§ WHAT YOU NEED TO DO:
Using the listing below, set down exactly the lines starting at the line that contains "2. **Checked Customizer Settings**" and ending at the line that contains "#### Root Cause Found", both included, and no others.

§ DATASET CONTENT:
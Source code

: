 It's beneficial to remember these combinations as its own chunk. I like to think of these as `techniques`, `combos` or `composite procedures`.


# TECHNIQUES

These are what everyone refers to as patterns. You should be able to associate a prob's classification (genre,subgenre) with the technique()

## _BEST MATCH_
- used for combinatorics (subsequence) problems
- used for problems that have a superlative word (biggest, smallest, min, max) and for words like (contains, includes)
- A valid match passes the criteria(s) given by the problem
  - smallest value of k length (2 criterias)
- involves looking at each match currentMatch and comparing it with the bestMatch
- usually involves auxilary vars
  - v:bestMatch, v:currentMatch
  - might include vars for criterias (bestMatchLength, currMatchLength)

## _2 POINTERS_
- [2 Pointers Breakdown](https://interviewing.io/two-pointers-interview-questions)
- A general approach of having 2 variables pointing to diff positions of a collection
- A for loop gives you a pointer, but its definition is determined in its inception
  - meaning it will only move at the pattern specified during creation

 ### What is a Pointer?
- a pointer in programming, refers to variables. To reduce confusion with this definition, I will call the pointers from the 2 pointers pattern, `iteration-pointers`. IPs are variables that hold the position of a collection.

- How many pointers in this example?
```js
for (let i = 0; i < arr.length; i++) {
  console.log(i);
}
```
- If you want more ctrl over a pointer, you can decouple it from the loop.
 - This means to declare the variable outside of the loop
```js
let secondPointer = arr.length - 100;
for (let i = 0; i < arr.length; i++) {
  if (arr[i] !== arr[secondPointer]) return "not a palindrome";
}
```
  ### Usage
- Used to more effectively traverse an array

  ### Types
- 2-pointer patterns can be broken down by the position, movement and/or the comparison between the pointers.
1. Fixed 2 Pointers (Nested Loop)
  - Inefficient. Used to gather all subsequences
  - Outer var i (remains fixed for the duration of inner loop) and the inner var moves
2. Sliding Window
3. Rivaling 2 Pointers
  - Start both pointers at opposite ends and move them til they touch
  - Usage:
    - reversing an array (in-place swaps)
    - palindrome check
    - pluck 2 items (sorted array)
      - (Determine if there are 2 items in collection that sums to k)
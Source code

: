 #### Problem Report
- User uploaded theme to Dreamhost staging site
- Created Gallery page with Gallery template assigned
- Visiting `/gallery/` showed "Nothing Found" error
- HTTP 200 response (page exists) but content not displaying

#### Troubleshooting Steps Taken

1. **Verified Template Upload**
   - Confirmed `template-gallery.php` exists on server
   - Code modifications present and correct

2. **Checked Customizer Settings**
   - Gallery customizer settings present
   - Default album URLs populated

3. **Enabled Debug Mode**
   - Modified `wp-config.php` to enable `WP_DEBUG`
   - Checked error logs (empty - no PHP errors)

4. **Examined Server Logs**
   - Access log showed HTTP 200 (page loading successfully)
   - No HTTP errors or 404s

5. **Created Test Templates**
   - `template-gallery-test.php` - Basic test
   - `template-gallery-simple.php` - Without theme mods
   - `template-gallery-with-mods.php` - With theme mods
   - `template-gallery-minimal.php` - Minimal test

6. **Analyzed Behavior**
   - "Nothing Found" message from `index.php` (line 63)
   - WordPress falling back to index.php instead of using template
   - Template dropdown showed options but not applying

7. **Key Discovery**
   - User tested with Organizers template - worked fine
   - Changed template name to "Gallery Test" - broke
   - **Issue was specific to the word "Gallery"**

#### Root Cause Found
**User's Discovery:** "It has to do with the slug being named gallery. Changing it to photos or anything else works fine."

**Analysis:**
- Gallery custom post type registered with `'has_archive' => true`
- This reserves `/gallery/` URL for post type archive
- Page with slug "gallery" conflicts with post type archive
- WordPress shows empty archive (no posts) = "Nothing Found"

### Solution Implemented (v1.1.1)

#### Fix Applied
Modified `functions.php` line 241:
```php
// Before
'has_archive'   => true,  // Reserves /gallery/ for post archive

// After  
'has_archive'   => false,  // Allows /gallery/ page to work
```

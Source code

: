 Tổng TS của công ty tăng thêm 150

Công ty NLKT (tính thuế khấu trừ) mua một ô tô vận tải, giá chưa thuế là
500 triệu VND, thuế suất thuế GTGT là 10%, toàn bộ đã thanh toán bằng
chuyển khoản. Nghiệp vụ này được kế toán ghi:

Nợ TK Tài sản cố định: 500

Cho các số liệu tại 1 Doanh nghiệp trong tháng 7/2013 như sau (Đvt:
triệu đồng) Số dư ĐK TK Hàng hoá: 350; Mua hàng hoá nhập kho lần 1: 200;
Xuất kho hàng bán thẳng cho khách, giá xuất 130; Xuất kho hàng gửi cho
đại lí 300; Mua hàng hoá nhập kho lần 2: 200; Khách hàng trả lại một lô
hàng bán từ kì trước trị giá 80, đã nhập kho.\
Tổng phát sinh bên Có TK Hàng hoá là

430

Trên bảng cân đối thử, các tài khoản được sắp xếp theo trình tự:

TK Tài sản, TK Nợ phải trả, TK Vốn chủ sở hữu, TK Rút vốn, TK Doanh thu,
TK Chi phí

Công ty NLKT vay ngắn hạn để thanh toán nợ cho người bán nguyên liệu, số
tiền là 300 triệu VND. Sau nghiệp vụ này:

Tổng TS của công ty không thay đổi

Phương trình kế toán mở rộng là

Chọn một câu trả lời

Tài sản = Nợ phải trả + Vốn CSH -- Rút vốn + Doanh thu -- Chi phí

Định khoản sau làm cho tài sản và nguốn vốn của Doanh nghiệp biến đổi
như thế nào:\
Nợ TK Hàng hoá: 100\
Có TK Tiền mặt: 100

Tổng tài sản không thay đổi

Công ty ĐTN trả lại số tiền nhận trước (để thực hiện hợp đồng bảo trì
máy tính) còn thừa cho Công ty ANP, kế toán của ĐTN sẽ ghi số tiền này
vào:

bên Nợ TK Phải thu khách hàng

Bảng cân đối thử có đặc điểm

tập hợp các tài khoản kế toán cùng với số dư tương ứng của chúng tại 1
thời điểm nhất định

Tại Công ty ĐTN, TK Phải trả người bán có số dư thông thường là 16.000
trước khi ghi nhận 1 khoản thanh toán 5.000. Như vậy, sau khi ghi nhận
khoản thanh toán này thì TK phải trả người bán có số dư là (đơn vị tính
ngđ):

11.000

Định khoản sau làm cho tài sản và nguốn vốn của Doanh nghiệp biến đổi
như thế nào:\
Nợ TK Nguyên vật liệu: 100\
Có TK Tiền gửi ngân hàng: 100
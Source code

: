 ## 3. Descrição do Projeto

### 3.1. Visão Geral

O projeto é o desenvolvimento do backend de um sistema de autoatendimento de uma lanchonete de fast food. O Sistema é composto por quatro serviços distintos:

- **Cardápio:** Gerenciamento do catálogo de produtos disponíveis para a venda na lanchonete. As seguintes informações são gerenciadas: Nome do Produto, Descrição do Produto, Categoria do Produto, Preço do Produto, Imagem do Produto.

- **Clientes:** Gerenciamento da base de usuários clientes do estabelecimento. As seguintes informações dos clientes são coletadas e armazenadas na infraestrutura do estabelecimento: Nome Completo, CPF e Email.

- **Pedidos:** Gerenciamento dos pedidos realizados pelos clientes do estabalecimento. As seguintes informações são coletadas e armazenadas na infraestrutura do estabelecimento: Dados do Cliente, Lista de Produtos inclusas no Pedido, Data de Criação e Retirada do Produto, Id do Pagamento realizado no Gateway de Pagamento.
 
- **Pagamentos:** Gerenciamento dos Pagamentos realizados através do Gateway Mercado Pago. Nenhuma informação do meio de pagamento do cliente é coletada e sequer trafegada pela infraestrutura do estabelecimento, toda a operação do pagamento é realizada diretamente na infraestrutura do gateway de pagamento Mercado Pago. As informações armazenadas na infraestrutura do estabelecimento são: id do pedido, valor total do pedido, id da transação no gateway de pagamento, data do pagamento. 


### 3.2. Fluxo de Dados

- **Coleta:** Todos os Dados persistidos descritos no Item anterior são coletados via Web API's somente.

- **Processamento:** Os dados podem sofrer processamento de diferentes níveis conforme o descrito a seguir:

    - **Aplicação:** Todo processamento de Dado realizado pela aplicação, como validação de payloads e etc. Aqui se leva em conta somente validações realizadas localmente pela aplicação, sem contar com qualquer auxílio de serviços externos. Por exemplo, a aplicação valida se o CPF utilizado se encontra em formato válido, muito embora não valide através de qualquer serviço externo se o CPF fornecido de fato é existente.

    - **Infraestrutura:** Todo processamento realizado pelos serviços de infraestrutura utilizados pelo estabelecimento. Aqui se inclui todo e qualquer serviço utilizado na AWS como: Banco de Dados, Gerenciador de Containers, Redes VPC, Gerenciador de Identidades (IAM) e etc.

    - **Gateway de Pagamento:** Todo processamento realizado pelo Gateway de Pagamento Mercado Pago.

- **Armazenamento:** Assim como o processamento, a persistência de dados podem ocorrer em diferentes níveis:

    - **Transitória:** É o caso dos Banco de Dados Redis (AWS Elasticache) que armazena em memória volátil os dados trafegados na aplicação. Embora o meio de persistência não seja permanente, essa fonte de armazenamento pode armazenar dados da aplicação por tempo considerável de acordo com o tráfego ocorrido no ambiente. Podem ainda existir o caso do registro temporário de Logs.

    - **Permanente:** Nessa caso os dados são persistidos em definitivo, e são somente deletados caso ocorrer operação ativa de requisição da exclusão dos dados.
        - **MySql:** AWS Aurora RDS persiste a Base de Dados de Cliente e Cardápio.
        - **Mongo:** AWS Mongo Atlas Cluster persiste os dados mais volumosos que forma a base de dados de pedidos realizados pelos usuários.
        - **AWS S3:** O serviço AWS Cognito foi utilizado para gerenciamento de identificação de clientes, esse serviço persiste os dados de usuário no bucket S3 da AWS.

§ RESPONSE TO THE EXERCISE:
2. **Checked Customizer Settings**
   - Gallery customizer settings present
   - Default album URLs populated

3. **Enabled Debug Mode**
   - Modified `wp-config.php` to enable `WP_DEBUG`
   - Checked error logs (empty - no PHP errors)

4. **Examined Server Logs**
   - Access log showed HTTP 200 (page loading successfully)
   - No HTTP errors or 404s

5. **Created Test Templates**
   - `template-gallery-test.php` - Basic test
   - `template-gallery-simple.php` - Without theme mods
   - `template-gallery-with-mods.php` - With theme mods
   - `template-gallery-minimal.php` - Minimal test

6. **Analyzed Behavior**
   - "Nothing Found" message from `index.php` (line 63)
   - WordPress falling back to index.php instead of using template
   - Template dropdown showed options but not applying

7. **Key Discovery**
   - User tested with Organizers template - worked fine
   - Changed template name to "Gallery Test" - broke
   - **Issue was specific to the word "Gallery"**

#### Root Cause Found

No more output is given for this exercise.